→ Your objective: Could you show each line of the records that contains the word "must"?

→ The records:
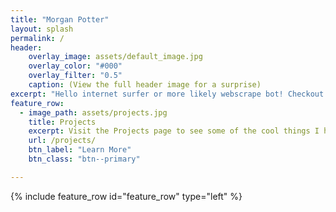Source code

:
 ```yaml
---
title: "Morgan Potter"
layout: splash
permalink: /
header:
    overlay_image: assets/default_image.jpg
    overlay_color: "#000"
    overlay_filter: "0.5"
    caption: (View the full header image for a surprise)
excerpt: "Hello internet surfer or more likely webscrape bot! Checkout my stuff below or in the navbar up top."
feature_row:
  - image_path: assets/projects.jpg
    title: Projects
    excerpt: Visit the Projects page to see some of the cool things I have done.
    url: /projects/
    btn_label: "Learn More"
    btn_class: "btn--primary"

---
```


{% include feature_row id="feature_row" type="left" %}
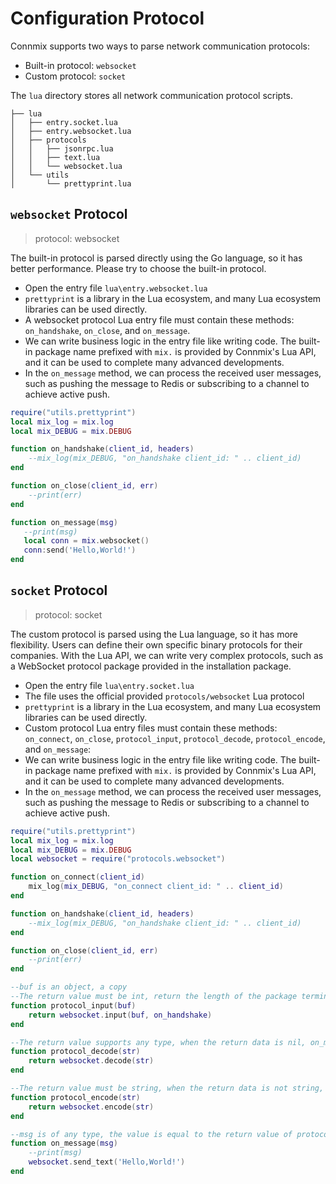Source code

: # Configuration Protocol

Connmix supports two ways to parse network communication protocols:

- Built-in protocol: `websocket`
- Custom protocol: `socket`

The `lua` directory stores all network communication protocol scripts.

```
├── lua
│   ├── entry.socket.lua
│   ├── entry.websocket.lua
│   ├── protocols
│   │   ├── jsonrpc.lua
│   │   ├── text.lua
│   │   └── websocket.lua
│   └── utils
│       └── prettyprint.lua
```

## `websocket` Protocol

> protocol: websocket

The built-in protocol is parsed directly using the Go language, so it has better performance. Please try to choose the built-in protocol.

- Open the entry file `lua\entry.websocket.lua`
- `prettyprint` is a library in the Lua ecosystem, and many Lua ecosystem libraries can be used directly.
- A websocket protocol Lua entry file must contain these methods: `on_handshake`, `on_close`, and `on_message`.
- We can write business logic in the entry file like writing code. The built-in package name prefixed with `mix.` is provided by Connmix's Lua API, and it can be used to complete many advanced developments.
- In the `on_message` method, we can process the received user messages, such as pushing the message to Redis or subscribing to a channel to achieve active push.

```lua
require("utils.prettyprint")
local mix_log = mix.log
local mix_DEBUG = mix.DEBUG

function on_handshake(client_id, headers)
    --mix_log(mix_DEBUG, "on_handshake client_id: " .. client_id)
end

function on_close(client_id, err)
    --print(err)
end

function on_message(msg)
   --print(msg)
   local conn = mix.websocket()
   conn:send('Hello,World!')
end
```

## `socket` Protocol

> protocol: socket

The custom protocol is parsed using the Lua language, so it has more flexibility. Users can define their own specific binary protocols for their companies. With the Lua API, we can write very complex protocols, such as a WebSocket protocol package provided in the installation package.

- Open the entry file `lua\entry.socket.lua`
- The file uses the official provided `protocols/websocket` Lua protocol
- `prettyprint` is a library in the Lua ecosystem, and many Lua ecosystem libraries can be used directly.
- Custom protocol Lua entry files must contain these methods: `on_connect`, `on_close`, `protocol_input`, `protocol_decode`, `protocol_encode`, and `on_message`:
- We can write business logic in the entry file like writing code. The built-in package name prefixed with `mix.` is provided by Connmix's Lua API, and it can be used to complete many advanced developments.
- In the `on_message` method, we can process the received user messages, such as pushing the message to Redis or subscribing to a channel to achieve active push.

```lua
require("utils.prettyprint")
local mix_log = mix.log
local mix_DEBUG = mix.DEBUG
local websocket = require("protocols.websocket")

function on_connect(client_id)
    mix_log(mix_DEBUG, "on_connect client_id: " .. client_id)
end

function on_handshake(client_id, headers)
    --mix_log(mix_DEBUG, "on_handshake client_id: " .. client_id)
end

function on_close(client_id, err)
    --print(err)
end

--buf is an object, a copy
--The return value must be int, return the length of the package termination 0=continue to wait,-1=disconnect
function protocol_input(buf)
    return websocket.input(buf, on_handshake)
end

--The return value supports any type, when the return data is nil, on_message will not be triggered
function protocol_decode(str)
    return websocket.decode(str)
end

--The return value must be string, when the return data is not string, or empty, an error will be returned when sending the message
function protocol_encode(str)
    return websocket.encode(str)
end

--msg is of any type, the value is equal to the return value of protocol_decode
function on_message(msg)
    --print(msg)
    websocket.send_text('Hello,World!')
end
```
* * *
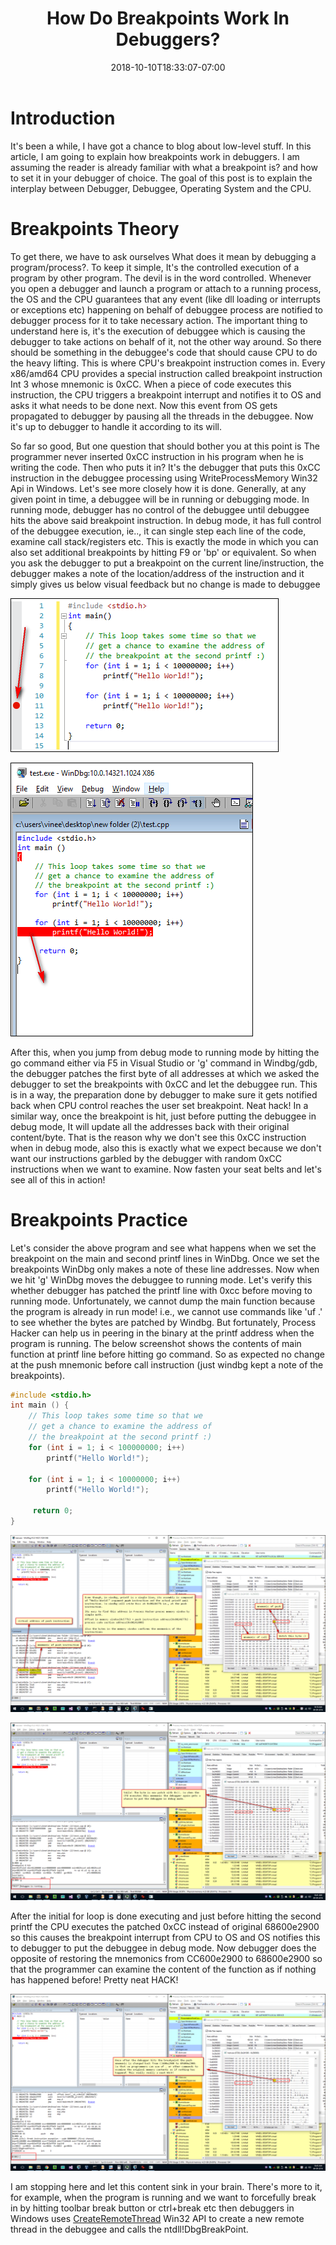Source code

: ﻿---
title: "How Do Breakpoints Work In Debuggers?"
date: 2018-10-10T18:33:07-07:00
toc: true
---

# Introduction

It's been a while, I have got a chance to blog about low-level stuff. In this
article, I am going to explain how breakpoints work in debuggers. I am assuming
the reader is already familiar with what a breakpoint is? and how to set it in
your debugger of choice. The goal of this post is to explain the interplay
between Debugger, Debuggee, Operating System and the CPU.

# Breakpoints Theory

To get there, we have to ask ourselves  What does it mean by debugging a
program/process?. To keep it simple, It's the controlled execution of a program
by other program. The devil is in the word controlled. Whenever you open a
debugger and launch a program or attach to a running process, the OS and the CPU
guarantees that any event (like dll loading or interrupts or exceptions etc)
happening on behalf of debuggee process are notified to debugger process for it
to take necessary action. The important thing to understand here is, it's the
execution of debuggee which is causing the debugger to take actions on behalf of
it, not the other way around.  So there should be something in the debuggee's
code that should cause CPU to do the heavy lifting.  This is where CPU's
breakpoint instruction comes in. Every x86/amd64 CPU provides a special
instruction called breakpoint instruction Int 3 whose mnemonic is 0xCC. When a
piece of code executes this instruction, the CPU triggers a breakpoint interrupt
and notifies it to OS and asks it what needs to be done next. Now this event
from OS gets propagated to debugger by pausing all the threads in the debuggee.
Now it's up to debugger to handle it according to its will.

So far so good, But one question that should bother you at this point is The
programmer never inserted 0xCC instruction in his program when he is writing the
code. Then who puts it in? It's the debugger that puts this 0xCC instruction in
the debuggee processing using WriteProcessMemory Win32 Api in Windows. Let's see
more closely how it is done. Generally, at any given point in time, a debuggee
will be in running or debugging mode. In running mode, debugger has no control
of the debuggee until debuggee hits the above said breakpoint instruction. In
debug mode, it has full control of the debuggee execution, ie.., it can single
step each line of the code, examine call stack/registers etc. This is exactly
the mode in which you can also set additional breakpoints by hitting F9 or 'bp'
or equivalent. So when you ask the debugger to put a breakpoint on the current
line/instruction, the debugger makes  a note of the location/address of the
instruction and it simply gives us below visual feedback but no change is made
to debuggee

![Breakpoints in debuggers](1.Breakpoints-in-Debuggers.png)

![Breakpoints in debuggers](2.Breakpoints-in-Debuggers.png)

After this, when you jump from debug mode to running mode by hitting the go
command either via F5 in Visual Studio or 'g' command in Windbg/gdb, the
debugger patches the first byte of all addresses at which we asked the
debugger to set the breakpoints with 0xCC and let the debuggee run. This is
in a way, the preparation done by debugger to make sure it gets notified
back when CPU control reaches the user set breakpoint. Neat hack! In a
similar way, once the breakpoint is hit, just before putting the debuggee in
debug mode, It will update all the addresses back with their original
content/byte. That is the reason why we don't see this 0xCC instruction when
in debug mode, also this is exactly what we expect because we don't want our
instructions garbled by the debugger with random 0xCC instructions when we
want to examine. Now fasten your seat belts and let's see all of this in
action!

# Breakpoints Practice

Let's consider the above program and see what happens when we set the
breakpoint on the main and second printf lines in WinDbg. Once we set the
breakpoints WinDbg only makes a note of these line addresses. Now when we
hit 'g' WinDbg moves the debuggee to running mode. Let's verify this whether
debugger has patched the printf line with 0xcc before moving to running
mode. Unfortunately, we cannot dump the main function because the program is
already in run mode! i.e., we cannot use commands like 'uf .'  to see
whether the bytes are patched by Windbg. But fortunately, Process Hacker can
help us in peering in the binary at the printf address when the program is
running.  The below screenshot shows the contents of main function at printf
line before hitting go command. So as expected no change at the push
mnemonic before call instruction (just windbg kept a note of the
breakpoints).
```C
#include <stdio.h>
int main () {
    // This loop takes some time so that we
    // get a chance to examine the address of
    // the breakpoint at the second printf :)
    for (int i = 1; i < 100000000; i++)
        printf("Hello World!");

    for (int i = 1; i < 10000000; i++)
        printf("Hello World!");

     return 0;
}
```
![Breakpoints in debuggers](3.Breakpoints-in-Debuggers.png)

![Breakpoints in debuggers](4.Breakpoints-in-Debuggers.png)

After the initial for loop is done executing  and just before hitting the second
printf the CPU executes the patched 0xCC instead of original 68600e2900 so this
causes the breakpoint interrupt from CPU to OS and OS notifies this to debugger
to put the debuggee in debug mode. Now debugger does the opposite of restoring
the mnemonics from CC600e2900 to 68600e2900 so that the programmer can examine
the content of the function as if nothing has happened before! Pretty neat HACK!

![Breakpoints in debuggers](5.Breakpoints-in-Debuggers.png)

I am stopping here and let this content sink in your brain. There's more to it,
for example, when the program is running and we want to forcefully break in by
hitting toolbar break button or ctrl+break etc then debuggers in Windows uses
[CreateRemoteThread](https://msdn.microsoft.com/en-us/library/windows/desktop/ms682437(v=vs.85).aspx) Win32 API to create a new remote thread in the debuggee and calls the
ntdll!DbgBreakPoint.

→ Answer section:
- A websocket protocol Lua entry file must contain these methods: `on_handshake`, `on_close`, and `on_message`.
- Custom protocol Lua entry files must contain these methods: `on_connect`, `on_close`, `protocol_input`, `protocol_decode`, `protocol_encode`, and `on_message`:
--The return value must be int, return the length of the package termination 0=continue to wait,-1=disconnect
--The return value must be string, when the return data is not string, or empty, an error will be returned when sending the message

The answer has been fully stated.